Last fall, I played in a state tournament with Bill Dranginis, who retired in January from a varied career that included, among other things, running his own golf-accessories company and coaching high school swimming and track. He has won nine club championships over a period of five decades, including seven at two clubs not far from mine, and he has been inducted into two local golf halls of fame. Here he is with his daughter, Ashlie, who teaches seventh-grade math, on a Donald Ross course about an hour from where we live.
He called recently to say he’d just returned from a shopping trip to Florida. “I had planned a one-month excursion to try and find an affordable winter home and a golf course that I could enjoy at a reasonable price,” he said. Here’s another photo of Dranginis, with his brother, Dan, the year they won their flight in the member-guest at Dan’s club, Congressional:
During his Florida shopping trip, Dranginis looked first in Fort Myers, and found a pair of courses he liked a lot, both of them owned by the city: Fort Myers Country Club, which was designed by Donald Ross in the early 1900s, and Eastwood Golf Course, which was designed by Robert von Hagge and Bruce Devlin. “Playing those two would have cost maybe $2,500 to $3,000 for the winter,” he said. “That was good, but I couldn’t find a condo in my price range.” Here’s Ross’s original layout for Fort Myers:
Dranginis then spent a week each in Delray Beach and Fort Lauderdale. “I found a nice course in West Palm, called Madison Green,” he continued. “Lots of water and tight driving areas, slope 145 at 6,300 yards. They were having a membership drive: $3,000 for 18 months, starting in December, including carts, range balls, and club storage.”
That was ideal, but he still hadn’t found a place to live. Then a real-estate agent who was the sister of a friend of his told him about a 55-and-over community called Century Village —which the comedian Red Buttons used to be the television spokesman for.

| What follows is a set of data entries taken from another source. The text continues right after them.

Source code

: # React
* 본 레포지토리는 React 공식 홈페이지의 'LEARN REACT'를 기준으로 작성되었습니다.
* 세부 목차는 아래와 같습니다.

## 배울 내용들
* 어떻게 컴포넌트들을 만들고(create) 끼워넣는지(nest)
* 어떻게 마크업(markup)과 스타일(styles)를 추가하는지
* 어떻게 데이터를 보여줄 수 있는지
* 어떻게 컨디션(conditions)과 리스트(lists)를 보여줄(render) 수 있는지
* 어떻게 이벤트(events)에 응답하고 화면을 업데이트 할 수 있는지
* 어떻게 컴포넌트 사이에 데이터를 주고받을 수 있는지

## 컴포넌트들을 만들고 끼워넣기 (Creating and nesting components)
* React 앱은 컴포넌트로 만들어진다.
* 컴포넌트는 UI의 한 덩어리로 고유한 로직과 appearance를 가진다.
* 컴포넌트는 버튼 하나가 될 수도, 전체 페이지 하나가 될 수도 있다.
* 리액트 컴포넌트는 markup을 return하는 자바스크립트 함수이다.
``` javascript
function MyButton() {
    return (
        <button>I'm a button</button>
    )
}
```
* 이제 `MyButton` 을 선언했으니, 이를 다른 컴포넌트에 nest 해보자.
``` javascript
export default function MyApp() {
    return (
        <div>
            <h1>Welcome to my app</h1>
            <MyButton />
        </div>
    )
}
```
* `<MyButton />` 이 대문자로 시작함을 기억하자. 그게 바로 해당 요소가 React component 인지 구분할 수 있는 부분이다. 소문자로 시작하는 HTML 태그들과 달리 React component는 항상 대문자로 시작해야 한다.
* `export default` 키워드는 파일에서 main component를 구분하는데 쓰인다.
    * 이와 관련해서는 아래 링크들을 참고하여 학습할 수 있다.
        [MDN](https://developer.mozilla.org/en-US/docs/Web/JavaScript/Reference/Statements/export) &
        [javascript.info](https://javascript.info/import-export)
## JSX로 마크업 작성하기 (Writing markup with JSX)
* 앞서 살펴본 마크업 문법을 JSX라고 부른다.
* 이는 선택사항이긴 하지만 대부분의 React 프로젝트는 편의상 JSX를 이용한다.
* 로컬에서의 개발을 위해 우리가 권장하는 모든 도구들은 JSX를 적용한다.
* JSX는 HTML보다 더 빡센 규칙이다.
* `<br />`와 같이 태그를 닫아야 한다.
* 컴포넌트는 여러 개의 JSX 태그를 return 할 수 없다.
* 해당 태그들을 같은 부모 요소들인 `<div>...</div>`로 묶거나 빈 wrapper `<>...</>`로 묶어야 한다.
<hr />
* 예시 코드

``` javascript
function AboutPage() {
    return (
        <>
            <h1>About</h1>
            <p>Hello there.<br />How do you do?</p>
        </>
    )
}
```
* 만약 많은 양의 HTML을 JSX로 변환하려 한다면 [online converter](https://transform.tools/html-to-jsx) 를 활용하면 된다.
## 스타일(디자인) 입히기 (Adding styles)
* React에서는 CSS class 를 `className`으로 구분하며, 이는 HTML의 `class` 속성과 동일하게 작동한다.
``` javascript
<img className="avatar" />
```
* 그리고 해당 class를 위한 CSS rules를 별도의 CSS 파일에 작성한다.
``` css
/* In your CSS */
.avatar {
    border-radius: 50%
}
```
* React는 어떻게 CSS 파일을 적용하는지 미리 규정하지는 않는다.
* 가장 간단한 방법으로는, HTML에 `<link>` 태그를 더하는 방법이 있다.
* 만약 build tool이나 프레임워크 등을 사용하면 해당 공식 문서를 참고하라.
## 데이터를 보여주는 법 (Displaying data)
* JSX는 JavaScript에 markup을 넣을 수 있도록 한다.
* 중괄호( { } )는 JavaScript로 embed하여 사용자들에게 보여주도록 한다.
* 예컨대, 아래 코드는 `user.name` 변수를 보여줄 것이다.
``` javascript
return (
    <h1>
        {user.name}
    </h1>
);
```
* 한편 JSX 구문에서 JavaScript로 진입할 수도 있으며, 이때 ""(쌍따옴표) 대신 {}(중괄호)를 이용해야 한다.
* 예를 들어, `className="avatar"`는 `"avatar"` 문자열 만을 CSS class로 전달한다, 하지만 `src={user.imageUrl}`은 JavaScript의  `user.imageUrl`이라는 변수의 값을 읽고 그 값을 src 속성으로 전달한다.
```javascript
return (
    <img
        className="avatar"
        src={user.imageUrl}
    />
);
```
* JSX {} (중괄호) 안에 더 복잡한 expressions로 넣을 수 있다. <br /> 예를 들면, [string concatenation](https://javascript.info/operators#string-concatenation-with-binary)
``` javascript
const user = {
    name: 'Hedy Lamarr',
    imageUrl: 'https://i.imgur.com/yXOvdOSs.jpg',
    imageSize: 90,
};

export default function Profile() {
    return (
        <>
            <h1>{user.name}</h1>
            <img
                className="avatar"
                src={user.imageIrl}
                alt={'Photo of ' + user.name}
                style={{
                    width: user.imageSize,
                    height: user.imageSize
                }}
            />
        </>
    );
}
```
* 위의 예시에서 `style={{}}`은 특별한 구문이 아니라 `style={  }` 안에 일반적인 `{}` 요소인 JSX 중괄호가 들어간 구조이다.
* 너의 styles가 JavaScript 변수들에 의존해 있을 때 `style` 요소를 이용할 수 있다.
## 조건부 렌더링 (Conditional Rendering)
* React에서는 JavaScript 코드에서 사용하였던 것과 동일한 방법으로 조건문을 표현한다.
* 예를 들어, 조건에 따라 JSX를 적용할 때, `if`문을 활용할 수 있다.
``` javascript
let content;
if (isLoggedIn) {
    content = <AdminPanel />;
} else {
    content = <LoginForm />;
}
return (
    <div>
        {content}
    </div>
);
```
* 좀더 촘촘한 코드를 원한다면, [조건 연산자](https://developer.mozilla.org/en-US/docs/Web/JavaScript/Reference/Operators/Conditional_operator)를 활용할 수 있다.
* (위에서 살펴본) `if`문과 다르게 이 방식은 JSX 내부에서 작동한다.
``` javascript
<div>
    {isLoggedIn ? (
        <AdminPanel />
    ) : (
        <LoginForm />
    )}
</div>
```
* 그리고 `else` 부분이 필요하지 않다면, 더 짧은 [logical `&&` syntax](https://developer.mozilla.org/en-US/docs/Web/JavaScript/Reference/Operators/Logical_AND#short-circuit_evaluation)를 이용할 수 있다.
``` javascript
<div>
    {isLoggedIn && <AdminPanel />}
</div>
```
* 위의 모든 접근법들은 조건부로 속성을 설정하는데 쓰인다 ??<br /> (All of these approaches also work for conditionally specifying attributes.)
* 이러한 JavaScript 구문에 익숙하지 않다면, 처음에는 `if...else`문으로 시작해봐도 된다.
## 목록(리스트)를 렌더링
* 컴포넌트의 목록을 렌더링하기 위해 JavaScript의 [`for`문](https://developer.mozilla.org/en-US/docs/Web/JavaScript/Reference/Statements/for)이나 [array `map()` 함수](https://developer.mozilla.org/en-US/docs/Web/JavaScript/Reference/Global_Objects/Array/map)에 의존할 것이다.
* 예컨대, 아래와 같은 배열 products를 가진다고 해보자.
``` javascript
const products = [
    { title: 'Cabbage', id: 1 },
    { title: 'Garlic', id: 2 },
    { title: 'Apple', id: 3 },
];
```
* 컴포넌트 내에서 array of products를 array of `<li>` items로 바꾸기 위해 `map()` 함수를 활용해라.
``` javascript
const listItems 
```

“She had bought a condo there two years earlier for a good price,” he said, “but she didn’t think there was anything like that available now. And there was a downside: no mortgages allowed, so you had to buy the units outright.” Still, the place had tempting amenities: 14 outdoor pools, an indoor pool, tennis, bocce, shuffleboard, sailing, a billiard room with six tables, basic cable, first-run movies.
He decided to look, and a different real-estate agent showed him around. “I saw six units,” he said. “The first was a one-bedroom, and it was very clean. The asking price was $20,000. I offered $19,000, and got it. It’s 15 minutes from Madison Green. I can’t wait for next winter.”